Records from a collection:
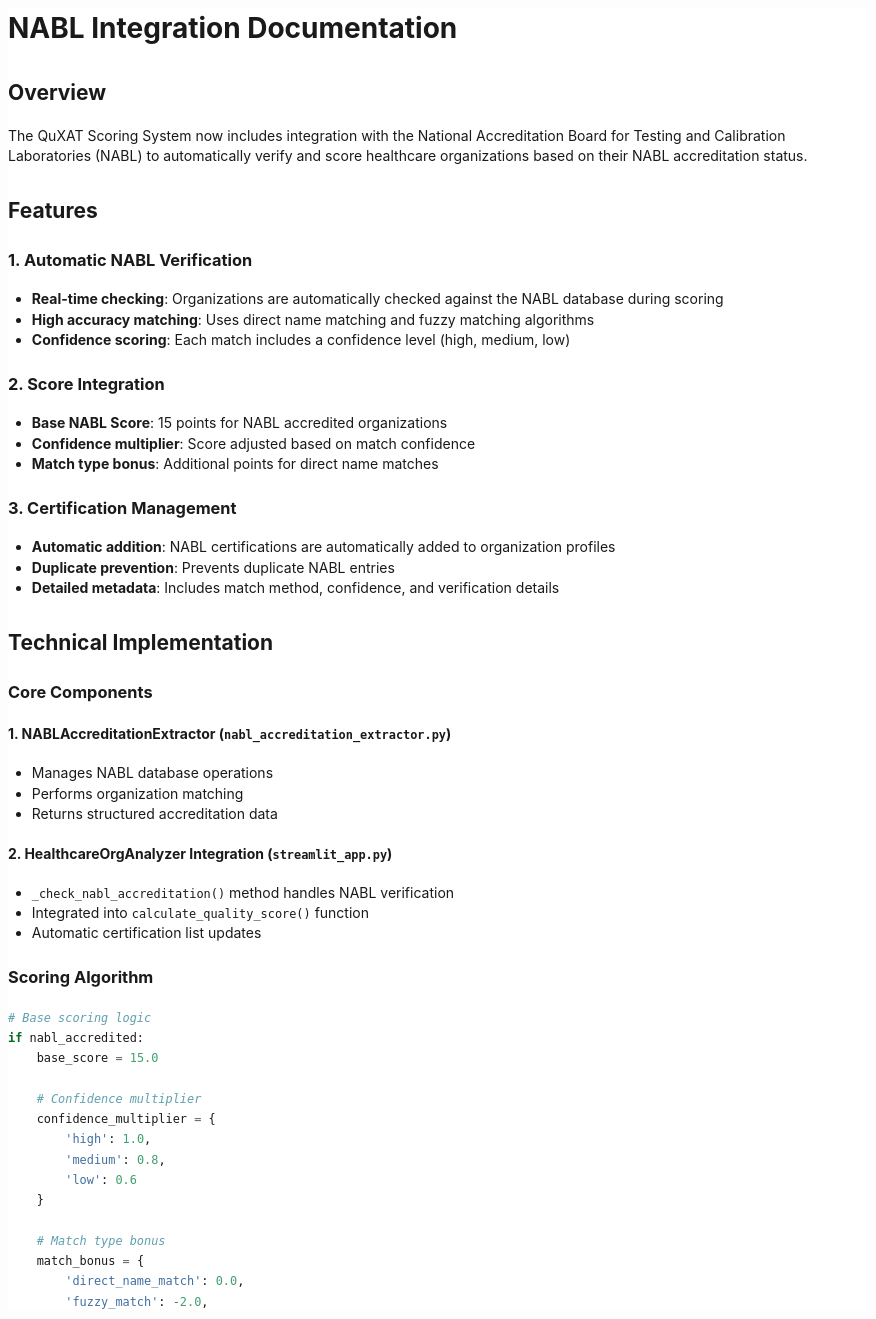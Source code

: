 # NABL Integration Documentation

## Overview
The QuXAT Scoring System now includes integration with the National Accreditation Board for Testing and Calibration Laboratories (NABL) to automatically verify and score healthcare organizations based on their NABL accreditation status.

## Features

### 1. Automatic NABL Verification
- **Real-time checking**: Organizations are automatically checked against the NABL database during scoring
- **High accuracy matching**: Uses direct name matching and fuzzy matching algorithms
- **Confidence scoring**: Each match includes a confidence level (high, medium, low)

### 2. Score Integration
- **Base NABL Score**: 15 points for NABL accredited organizations
- **Confidence multiplier**: Score adjusted based on match confidence
- **Match type bonus**: Additional points for direct name matches

### 3. Certification Management
- **Automatic addition**: NABL certifications are automatically added to organization profiles
- **Duplicate prevention**: Prevents duplicate NABL entries
- **Detailed metadata**: Includes match method, confidence, and verification details

## Technical Implementation

### Core Components

#### 1. NABLAccreditationExtractor (`nabl_accreditation_extractor.py`)
- Manages NABL database operations
- Performs organization matching
- Returns structured accreditation data

#### 2. HealthcareOrgAnalyzer Integration (`streamlit_app.py`)
- `_check_nabl_accreditation()` method handles NABL verification
- Integrated into `calculate_quality_score()` function
- Automatic certification list updates

### Scoring Algorithm

```python
# Base scoring logic
if nabl_accredited:
    base_score = 15.0
    
    # Confidence multiplier
    confidence_multiplier = {
        'high': 1.0,
        'medium': 0.8,
        'low': 0.6
    }
    
    # Match type bonus
    match_bonus = {
        'direct_name_match': 0.0,
        'fuzzy_match': -2.0,
```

THE PROBLEM:
Provide an exact copy of the records, excluding every picture.

YOUR RESPONSE:
Source code

: # NABL Integration Documentation

## Overview
The QuXAT Scoring System now includes integration with the National Accreditation Board for Testing and Calibration Laboratories (NABL) to automatically verify and score healthcare organizations based on their NABL accreditation status.

## Features

### 1. Automatic NABL Verification
- **Real-time checking**: Organizations are automatically checked against the NABL database during scoring
- **High accuracy matching**: Uses direct name matching and fuzzy matching algorithms
- **Confidence scoring**: Each match includes a confidence level (high, medium, low)

### 2. Score Integration
- **Base NABL Score**: 15 points for NABL accredited organizations
- **Confidence multiplier**: Score adjusted based on match confidence
- **Match type bonus**: Additional points for direct name matches

### 3. Certification Management
- **Automatic addition**: NABL certifications are automatically added to organization profiles
- **Duplicate prevention**: Prevents duplicate NABL entries
- **Detailed metadata**: Includes match method, confidence, and verification details

## Technical Implementation

### Core Components

#### 1. NABLAccreditationExtractor (`nabl_accreditation_extractor.py`)
- Manages NABL database operations
- Performs organization matching
- Returns structured accreditation data

#### 2. HealthcareOrgAnalyzer Integration (`streamlit_app.py`)
- `_check_nabl_accreditation()` method handles NABL verification
- Integrated into `calculate_quality_score()` function
- Automatic certification list updates

### Scoring Algorithm

```python
# Base scoring logic
if nabl_accredited:
    base_score = 15.0
    
    # Confidence multiplier
    confidence_multiplier = {
        'high': 1.0,
        'medium': 0.8,
        'low': 0.6
    }
    
    # Match type bonus
    match_bonus = {
        'direct_name_match': 0.0,
        'fuzzy_match': -2.0,
```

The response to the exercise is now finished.